Majella Simard, professeur en développement territorial à l'Université de Moncton

À la baisse démographique s’ajoute le vieillissement de la population. L’automne dernier, on apprenait que le quart de la population bas-laurentienne était âgée de 65 ans et plus. Un seuil atteint en 2017 dans la région Gaspésie–Îles-de-la-Madeleine.

La Gaspésie est l’une des régions qui ont eu le vieillissement le plus marqué dans les dernières années, explique la démographe Anne Binette Chabonneau, de l’ISQ.

En 2041, si la tendance se maintient, on parle de près de 40 % de la population qui sera âgée de 65 ans et plus [en Gaspésie].

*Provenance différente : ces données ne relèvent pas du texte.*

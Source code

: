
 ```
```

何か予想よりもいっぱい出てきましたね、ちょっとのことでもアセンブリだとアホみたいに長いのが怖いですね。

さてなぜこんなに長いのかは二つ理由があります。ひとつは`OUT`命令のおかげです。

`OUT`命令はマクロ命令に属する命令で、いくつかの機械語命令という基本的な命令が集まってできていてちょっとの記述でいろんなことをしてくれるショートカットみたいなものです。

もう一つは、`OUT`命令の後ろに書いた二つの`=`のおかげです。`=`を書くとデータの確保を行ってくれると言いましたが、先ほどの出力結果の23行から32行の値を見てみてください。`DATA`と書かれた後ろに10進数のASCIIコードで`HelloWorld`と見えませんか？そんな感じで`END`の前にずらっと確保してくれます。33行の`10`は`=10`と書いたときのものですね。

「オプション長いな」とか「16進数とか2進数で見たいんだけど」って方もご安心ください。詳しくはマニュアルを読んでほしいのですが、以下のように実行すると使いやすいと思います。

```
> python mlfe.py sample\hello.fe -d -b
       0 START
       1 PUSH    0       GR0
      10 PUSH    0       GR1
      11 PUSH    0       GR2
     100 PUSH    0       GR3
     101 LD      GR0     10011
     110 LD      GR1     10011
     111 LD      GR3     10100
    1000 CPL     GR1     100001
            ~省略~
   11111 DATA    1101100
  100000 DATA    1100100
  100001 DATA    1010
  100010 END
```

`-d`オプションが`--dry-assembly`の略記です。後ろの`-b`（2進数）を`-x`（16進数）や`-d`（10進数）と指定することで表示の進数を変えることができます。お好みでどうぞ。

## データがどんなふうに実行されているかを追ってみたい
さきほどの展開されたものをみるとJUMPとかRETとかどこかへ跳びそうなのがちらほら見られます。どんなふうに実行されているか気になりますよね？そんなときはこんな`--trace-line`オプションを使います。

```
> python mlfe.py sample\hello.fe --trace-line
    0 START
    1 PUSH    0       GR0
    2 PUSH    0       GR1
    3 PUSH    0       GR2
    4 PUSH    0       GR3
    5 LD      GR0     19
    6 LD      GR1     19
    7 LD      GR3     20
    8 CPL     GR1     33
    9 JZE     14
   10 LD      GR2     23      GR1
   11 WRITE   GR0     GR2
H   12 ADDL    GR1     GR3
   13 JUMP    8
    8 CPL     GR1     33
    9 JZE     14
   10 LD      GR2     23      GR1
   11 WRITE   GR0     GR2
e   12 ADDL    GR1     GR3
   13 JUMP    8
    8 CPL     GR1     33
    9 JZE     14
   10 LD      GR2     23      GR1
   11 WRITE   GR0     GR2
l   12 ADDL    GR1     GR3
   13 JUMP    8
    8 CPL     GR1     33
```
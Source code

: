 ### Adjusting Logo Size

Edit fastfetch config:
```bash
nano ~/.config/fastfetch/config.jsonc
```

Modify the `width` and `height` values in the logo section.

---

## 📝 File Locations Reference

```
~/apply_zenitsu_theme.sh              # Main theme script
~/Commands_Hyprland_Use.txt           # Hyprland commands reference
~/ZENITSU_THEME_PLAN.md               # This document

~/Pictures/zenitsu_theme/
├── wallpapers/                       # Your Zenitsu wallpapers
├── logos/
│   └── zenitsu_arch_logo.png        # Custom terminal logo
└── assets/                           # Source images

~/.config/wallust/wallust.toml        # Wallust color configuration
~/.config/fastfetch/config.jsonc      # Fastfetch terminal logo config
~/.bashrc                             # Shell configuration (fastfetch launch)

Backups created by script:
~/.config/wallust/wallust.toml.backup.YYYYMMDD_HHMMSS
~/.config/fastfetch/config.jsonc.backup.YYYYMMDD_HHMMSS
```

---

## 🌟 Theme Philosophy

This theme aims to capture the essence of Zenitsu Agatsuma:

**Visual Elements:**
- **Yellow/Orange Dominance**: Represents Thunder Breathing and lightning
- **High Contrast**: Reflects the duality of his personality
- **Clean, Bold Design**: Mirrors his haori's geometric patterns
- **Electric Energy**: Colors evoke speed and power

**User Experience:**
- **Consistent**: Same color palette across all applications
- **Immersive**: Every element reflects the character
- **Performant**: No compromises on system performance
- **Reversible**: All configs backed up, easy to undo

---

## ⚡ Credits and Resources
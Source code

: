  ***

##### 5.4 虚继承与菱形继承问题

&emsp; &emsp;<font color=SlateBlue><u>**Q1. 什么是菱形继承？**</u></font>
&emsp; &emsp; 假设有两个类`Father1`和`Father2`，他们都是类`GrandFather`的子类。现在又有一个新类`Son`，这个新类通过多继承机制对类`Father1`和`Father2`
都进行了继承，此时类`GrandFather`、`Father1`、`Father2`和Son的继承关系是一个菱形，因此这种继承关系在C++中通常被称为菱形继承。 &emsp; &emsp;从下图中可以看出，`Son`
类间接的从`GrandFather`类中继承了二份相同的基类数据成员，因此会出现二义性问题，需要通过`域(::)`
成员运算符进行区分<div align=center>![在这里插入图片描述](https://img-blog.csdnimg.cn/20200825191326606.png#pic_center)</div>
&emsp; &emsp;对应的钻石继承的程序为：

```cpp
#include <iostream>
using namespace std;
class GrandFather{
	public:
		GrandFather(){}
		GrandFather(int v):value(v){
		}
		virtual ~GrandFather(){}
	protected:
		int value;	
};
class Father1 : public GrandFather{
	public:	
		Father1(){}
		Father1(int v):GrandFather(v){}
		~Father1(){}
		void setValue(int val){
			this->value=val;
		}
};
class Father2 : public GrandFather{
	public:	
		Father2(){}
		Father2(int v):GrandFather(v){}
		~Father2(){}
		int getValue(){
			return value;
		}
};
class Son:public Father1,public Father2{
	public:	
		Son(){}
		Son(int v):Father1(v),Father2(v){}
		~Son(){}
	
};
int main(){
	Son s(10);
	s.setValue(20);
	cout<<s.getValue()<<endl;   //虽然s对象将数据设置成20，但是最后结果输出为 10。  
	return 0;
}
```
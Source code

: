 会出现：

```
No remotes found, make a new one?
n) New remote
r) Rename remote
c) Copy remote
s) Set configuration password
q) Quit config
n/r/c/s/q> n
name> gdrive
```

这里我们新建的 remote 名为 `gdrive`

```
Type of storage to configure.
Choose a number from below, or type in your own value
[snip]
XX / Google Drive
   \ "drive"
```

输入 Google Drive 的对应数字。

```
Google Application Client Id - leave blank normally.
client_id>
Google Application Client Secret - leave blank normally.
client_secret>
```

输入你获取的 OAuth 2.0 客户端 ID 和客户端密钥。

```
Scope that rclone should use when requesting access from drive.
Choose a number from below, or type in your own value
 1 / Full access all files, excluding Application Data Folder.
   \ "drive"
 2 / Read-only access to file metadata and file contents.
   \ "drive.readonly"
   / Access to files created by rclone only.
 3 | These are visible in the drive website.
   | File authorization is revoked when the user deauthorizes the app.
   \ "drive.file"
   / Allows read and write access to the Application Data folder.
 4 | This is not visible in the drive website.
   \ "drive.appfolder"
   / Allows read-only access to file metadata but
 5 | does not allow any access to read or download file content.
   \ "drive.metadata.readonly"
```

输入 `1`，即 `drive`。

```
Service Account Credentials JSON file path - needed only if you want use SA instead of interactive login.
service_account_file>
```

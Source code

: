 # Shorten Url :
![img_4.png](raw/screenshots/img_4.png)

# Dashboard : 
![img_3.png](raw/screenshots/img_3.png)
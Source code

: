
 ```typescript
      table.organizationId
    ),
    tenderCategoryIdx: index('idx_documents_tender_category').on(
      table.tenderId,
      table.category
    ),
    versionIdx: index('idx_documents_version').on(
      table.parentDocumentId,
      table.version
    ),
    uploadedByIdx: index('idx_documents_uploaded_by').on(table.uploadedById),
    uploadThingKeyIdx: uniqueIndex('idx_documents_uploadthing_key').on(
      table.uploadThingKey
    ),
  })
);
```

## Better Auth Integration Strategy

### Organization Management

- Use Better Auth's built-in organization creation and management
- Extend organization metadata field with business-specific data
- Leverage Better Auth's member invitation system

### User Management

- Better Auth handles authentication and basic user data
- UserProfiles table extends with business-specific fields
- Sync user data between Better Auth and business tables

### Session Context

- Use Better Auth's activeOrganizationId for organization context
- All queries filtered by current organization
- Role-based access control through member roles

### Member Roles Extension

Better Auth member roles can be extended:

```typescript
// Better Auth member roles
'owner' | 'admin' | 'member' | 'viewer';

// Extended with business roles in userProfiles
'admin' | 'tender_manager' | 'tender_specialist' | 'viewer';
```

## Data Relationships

Anne Binette Chabonneau, démographe à l'Institut de la statistique du Québec

Un poids politique qui s'amenuise

Qui plus est, nos régions ont perdu un poids politique considérable depuis 1960. Le nombre de circonscriptions au Bas-Saint-Laurent, en Gaspésie et aux Îles-de-la-Madeleine a baissé de près de moitié à l’Assemblée nationale, et par conséquent, le nombre de députés qui défendent les intérêts de ces régions au parlement québécois.

Tableau montrant que le nombre de députés représentant l'Est-du-Québec a baissé de près de moitié depuis 1960.

*La circonscription Côte-du-Sud n'est pas comptabilisée dans ce nombre, puisqu'elle se situe en majeure partie dans la région de Chaudière-Appalaches.

Photo : Radio-Canada

Pour renverser cette tendance lourde, Majella Simard est d'avis que Québec devrait se doter d'une politique démographique. Un milieu où la décroissance est rendue à 30-40 % devrait recevoir une attention plus importante qu'une localité qui perd 5 % de sa population, estime-t-il.

Cinq kayaks au parc du Bic

La pandémie semble avoir suscité l'intérêt des citadins pour nos régions pendant la pandémie (archives).

Photo : Radio-Canada / Julie Tremblay

En attendant, Québec projette toujours de décentraliser 5000 postes de fonctionnaires au cours des 10 prochaines années afin de favoriser l'occupation du territoire.

Un premier plan en ce sens devait être déposé au printemps dernier, mais a été reporté à cet automne en raison de la pandémie.